Remembering Krakow’s saintly and heroic bishops

When it comes to Krakow bishops in the twentieth century, Karol Wojtyła was by no means exception outlier. Four other men of great virtue, who served the see as archbishops or auxiliary bishops, also deserve recognition.

Left to right: Cardinal Karol Wojtyła in 1967; Cardinal Adam Stefan Sapieha in 1930; Cardinal Franciszek Macharski in 2010; a bust of Bishop Albin Małysiak; Fr. Jan Pietraszko, c. 1946. (Images: Wikipedia)

May 18, 2023 marks the 103rd anniversary of the birth of Pope St. John Paul II, who served as Archbishop of Krakow from 1964 to 1978. Much has been written about the Polish pope’s saintliness, radical Christian witness, and the countless ways in which he left a permanent impact on the Church and world.

However, when it comes to Krakow bishops in the twentieth century, Wojtyła was by no means exception outlier. Four other men of great virtue, who served the see as archbishops or auxiliary bishops, also deserve recognition.

Poland’s “Indomitable Prince”

Adam Stefan Sapieha was born in Krasiczyn Castle in what was then the Austrian partition of Poland in 1867. The ancient Sapieha clan, which traces its roots to the Grand Duchy of Lithuania, is one of Poland’s – and Europe’s – most powerful magnate families. The future archbishop of Krakow was the great granduncle of Mathilde, the current Queen of Belgium.

Although brought up in great privilege, Sapieha’s family instilled in him a sense of patriotically motivated noblesse oblige. At that time, Poland had been wiped off the map of Europe yet survived in its people’s hearts and their relentless struggle for freedom. The young Adam was taught to serve man, his nation, and God, eventually choosing a vocation to the priesthood.

After serving St. Pius X as papal chamberlain, Sapieha was appointed Archbishop of Krakow in 1911. His forty-year tenure as archbishop lasted until his death (only St. Paul VI introduced a retirement age of seventy-five for bishops) and coincided with some of the darkest, bloodiest periods in Polish history. During this time, Sapieha became a major moral authority for many Poles; along with St. John Paul II, Blessed Cardinal Stefan Wyszyński, and the martyr-priests Blessed Jerzy Popiełuszko and St. Maximilian Kolbe, he is regarded as one of the most important heroes of the Church in twentieth century Poland.

Three years after Sapieha’s appointment, the Great War, the bloodiest conflict mankind had known until that point, broke out. Suddenly, warfare became the hell described in Erich Maria Remarque’s novels devoid of any naïve medieval notions of chivalry. One of the regions most affected by the violence of the Great War as well as the resultant disease and hunger was the Kingdom of Galicia and Lodomeria, the area of Poland that had been swallowed up by Austria in the late eighteenth century.
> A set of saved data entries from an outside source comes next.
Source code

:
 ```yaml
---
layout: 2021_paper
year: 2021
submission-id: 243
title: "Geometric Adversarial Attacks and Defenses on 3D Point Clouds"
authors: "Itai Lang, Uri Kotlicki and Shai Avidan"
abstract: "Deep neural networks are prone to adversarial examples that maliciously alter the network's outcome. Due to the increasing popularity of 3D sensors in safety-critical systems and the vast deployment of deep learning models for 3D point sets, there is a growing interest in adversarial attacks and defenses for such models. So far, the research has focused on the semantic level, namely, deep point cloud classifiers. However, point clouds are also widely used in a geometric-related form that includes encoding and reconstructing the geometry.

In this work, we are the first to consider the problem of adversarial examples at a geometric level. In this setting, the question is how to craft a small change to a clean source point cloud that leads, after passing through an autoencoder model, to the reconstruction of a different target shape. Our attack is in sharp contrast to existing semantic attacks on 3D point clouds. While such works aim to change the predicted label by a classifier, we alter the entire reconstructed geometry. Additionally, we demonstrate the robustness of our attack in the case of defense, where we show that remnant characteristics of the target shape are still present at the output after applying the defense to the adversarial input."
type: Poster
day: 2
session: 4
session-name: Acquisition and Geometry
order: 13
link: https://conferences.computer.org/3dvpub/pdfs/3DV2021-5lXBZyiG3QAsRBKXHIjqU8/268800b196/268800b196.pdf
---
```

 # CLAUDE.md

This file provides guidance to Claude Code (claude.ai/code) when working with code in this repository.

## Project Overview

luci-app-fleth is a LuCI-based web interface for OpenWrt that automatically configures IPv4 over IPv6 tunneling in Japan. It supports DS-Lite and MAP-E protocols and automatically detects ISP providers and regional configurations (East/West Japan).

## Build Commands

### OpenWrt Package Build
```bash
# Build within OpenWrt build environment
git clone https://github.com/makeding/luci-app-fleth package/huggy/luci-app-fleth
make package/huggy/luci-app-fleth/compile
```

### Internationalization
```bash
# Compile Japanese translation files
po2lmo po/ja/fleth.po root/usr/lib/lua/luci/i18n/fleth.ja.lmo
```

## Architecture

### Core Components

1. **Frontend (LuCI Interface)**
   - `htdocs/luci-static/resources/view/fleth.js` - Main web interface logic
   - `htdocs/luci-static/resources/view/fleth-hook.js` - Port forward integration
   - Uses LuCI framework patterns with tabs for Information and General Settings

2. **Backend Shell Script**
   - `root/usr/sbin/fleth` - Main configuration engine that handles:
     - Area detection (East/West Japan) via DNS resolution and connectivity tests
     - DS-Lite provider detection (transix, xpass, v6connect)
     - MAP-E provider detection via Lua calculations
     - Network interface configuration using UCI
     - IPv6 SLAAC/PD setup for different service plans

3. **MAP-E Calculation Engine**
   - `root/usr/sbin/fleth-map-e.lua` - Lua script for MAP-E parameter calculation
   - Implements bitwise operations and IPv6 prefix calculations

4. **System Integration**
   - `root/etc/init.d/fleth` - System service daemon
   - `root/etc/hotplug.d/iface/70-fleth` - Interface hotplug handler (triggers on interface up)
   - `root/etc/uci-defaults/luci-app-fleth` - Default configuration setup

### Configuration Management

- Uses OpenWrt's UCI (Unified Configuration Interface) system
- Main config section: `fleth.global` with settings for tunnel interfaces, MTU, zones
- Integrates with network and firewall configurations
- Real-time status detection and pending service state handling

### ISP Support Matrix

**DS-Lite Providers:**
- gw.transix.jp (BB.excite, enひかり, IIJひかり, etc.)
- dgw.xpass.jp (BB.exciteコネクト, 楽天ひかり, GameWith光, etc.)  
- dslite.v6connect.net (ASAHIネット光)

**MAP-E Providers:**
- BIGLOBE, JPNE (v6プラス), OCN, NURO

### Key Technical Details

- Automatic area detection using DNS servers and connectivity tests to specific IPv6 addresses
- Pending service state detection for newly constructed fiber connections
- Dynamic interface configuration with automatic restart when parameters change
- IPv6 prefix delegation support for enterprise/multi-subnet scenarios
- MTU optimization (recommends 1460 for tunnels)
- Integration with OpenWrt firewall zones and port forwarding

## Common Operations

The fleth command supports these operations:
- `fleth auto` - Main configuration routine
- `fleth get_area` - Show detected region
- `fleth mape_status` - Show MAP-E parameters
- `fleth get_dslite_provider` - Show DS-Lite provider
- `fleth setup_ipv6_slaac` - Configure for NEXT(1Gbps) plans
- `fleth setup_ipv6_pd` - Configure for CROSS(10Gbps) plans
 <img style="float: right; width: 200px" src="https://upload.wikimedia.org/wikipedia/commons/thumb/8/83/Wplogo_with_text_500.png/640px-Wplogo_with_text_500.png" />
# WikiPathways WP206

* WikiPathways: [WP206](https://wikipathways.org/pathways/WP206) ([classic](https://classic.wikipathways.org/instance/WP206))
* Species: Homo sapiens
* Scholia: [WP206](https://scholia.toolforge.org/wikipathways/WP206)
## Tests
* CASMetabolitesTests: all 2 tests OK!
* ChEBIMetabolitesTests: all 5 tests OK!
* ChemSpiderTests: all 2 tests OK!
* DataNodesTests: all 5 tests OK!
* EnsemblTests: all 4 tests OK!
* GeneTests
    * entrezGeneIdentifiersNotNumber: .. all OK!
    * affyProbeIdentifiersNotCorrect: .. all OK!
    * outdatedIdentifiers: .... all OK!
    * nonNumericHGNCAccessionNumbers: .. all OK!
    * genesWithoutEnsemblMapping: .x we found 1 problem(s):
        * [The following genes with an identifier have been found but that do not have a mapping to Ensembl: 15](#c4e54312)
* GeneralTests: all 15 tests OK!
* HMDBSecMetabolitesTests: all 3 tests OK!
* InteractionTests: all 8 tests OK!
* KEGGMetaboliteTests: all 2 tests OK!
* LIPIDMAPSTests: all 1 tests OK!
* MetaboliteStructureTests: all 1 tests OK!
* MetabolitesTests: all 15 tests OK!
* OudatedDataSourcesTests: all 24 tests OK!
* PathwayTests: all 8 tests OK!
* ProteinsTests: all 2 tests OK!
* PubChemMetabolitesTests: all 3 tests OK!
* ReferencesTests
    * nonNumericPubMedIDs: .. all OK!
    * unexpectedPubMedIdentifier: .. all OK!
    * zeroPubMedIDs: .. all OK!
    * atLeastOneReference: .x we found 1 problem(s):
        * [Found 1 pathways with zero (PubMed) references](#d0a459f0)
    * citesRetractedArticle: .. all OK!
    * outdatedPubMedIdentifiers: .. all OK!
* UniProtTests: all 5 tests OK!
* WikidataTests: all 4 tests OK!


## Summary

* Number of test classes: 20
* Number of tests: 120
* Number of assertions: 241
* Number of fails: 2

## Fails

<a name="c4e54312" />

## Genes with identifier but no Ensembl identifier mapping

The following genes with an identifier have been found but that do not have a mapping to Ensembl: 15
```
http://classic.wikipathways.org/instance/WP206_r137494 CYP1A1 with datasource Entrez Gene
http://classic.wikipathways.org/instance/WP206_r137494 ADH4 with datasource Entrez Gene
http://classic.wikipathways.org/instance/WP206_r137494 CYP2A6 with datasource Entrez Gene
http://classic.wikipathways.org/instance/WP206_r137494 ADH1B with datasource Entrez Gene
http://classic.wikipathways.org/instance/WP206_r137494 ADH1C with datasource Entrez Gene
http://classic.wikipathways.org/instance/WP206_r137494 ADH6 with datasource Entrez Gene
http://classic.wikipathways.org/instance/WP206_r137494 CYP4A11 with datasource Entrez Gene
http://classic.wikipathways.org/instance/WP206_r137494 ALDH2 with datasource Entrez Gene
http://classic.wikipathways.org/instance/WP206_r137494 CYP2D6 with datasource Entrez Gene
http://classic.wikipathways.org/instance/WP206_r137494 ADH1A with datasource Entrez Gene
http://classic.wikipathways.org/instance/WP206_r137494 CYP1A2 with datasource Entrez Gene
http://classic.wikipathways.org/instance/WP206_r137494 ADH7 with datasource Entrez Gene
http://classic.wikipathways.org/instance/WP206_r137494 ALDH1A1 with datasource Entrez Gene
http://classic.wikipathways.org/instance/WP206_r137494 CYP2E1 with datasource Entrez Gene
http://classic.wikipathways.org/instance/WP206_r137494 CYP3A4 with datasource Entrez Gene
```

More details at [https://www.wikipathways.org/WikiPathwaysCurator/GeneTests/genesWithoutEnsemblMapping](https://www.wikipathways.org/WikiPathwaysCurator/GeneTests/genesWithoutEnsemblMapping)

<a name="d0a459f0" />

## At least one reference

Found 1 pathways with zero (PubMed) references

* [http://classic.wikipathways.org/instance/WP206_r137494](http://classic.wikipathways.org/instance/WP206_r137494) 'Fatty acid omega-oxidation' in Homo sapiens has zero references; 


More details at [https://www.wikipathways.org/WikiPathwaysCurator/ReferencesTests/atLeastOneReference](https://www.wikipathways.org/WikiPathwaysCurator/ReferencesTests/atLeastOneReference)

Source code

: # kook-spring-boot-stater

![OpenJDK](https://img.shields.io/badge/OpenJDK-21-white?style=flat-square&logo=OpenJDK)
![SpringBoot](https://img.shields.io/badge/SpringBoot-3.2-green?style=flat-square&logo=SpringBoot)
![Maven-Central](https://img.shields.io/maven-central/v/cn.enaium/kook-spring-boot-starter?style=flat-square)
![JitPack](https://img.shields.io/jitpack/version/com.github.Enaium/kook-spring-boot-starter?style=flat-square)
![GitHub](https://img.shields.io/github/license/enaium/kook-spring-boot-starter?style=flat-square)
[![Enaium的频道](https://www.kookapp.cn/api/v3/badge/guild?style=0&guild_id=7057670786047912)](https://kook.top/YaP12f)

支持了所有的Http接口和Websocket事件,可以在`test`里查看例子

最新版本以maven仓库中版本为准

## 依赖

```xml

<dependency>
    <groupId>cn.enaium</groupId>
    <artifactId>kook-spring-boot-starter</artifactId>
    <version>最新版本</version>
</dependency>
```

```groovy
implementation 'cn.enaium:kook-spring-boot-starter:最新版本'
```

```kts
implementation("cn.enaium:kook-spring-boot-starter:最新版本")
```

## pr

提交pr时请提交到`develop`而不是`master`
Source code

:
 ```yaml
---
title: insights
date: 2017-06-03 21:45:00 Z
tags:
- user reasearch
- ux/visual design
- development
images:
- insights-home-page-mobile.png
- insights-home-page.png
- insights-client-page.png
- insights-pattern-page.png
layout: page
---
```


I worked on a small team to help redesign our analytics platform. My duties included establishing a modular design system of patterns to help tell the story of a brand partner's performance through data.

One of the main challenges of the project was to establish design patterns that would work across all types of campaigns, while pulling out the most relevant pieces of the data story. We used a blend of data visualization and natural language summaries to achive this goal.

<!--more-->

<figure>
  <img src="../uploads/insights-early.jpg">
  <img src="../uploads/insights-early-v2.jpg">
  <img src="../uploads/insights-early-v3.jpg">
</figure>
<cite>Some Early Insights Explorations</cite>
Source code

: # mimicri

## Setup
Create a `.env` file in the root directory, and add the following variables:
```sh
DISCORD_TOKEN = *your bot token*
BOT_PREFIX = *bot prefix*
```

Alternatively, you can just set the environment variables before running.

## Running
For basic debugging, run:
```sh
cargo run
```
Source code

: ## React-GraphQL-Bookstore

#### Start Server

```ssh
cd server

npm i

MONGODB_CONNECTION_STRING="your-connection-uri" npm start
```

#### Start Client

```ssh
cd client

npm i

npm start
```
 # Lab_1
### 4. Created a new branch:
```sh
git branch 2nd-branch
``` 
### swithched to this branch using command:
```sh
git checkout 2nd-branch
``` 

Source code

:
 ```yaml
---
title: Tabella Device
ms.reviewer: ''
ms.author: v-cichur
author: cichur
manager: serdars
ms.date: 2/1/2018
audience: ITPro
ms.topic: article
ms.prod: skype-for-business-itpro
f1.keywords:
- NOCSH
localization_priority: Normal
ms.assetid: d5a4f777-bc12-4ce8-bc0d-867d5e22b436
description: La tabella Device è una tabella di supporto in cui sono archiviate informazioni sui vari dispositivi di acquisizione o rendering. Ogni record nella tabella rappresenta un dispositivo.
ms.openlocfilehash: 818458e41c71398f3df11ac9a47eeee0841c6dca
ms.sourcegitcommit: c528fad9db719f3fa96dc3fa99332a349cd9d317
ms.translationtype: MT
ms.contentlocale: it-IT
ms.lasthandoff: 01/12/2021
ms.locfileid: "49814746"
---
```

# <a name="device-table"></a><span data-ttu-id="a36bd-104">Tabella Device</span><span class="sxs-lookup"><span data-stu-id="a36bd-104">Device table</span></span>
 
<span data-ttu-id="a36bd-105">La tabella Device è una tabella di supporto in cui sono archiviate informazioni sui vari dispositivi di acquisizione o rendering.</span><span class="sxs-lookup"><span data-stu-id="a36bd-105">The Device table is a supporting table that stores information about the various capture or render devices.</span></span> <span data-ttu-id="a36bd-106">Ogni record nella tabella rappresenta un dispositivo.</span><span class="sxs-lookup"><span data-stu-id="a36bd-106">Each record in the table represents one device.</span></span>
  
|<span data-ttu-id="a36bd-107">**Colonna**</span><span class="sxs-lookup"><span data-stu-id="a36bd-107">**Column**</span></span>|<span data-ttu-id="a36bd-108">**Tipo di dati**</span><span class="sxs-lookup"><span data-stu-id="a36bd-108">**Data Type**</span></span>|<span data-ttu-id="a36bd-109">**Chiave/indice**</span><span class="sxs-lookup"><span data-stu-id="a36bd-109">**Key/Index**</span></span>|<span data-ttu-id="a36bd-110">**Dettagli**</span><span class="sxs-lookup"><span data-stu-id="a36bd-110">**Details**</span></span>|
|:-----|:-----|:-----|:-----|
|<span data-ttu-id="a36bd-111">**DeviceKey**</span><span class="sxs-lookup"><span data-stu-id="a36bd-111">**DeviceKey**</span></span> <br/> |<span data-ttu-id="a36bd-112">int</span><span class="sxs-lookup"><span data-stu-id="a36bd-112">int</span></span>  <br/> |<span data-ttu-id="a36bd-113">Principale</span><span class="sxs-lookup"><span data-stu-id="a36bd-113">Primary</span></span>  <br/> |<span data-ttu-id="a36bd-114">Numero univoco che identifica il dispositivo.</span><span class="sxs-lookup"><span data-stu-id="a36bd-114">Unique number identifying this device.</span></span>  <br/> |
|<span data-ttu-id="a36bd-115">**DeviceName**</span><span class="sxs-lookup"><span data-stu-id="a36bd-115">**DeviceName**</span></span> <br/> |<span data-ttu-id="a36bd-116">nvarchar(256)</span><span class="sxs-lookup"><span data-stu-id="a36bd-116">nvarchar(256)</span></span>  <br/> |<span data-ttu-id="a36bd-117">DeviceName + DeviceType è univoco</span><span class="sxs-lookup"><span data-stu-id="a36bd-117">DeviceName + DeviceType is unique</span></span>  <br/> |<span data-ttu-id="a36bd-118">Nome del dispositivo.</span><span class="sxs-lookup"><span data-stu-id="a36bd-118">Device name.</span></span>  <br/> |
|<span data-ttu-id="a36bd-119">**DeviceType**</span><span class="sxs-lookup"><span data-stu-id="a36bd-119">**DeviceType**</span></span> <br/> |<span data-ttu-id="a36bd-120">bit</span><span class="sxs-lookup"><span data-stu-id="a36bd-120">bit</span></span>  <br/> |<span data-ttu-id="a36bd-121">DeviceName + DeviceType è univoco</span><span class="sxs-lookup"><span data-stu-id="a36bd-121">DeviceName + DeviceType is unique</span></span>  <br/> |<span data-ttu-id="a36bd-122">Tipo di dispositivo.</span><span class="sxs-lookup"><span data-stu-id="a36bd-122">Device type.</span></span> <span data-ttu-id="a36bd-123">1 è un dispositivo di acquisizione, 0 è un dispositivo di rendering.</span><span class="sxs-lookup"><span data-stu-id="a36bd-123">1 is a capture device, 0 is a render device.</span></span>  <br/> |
Sapieha responded to the calamity of war by providing aggressive aid to its victims. After the war had broken out, Sapieha succeeded in obtaining 25,000 Austrian crowns from Pope Benedict XV for relief efforts. Consequently, Sapieha founded the Prince-Bishop’s Committee to Aid Those Affected by the War (Książęco-Biskupi Komitet dla Dotkniętych Wojną). The committee provided material, medical, humanitarian, and spiritual aid to victims of the work. Through his collaboration with Emil Godlewski, a professor of embryology and biology at the Jagiellonian University, Sapieha helped to create mobile medical units of physicians and nurses to aid victims of the war who lived far from cities. Additionally, Sapieha’s committee vaccinated two million inhabitants of Galicia and Lodomeria against smallpox.

Although World War I was initially known as the War to End All Wars, an even deadlier conflict broke out just twenty-one years after its conclusion, and no nation would emerge from it as lacerated as Poland. Nazi Germany’s invasion of Poland on September 1, 1939, led to the outbreak of World War II; sixteen days later, the nation would be invaded from the east by the Soviet Union.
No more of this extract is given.